The first rule is to add value to the design team.
This is the first rule because we feel it weighs the heaviest on our work. If we aren’t adding value, there is no reason to continue down this road. BIM is so much more than a single model in Revit; it is a process built on disciplines coming together to realize a building in the most efficient way possible. As an integral part of the design team, we want to make sure that we add significant value to this process.
We’ve worked to become experts in BIM technology such as Revit and many of the collaboration tools geared to compliment the process. From BIM 360 to Bluebeam Studio, we’re working to understand the full potential of these collaboration tools. Our team wants to understand them and see them in practice. Our BIM Program Manager, Matt Sweeney is regularly exploring and testing many of these applications when they hit the market. Learn about his first experience with Dynamo here. As part of the learning process, he introduces them to our Revit power users group who further review and develop use cases. While testing the waters is full of trial and error, it is these trials that allow us to grow and learn.

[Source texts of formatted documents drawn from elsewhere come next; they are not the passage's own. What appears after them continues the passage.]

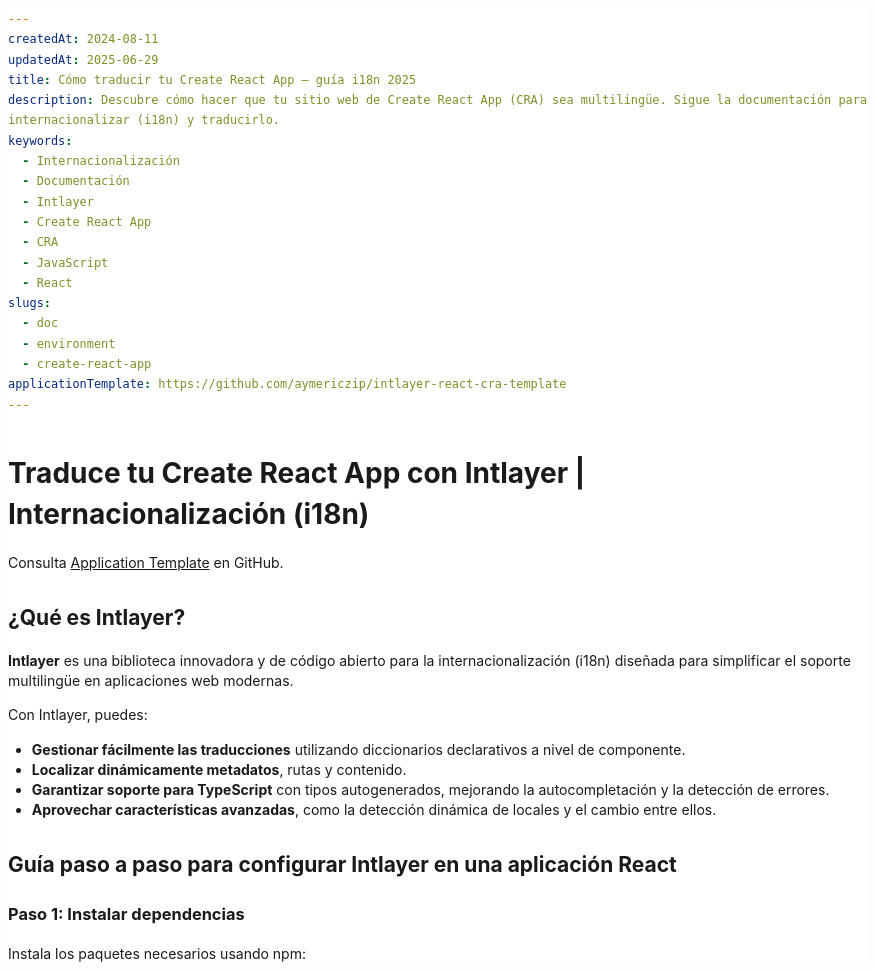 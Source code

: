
 ```yaml
---
createdAt: 2024-08-11
updatedAt: 2025-06-29
title: Cómo traducir tu Create React App – guía i18n 2025
description: Descubre cómo hacer que tu sitio web de Create React App (CRA) sea multilingüe. Sigue la documentación para internacionalizar (i18n) y traducirlo.
keywords:
  - Internacionalización
  - Documentación
  - Intlayer
  - Create React App
  - CRA
  - JavaScript
  - React
slugs:
  - doc
  - environment
  - create-react-app
applicationTemplate: https://github.com/aymericzip/intlayer-react-cra-template
---
```


# Traduce tu Create React App con Intlayer | Internacionalización (i18n)

Consulta [Application Template](https://github.com/aymericzip/intlayer-react-cra-template) en GitHub.

## ¿Qué es Intlayer?

**Intlayer** es una biblioteca innovadora y de código abierto para la internacionalización (i18n) diseñada para simplificar el soporte multilingüe en aplicaciones web modernas.

Con Intlayer, puedes:

- **Gestionar fácilmente las traducciones** utilizando diccionarios declarativos a nivel de componente.
- **Localizar dinámicamente metadatos**, rutas y contenido.
- **Garantizar soporte para TypeScript** con tipos autogenerados, mejorando la autocompletación y la detección de errores.
- **Aprovechar características avanzadas**, como la detección dinámica de locales y el cambio entre ellos.

## Guía paso a paso para configurar Intlayer en una aplicación React

### Paso 1: Instalar dependencias

Instala los paquetes necesarios usando npm:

Communication becomes significantly harder the more people and disciplines involved in a project. This is arguably the tallest hurdle to the advancement of BIM. So more than simply becoming experts in the available tools, we seek to be better communicators. In another post, our Senior Associate, David Aucoin wrote about how we must take collaboration beyond technology. It is absolutely worth a read to see how we directed a training exercise in an architect’s office and realized immense perspective. These exercises help us become better team members and in the end, projects go smoother and more quickly, with less animosity amongst the project team.
We don’t want to just be BIM leaders in the structural world, we want to be BIM leaders in the AEC world. We work hard every day with these principles in mind. Adding value to the design team is a start but we’ll discuss our next principle, model as it will be constructed, next time.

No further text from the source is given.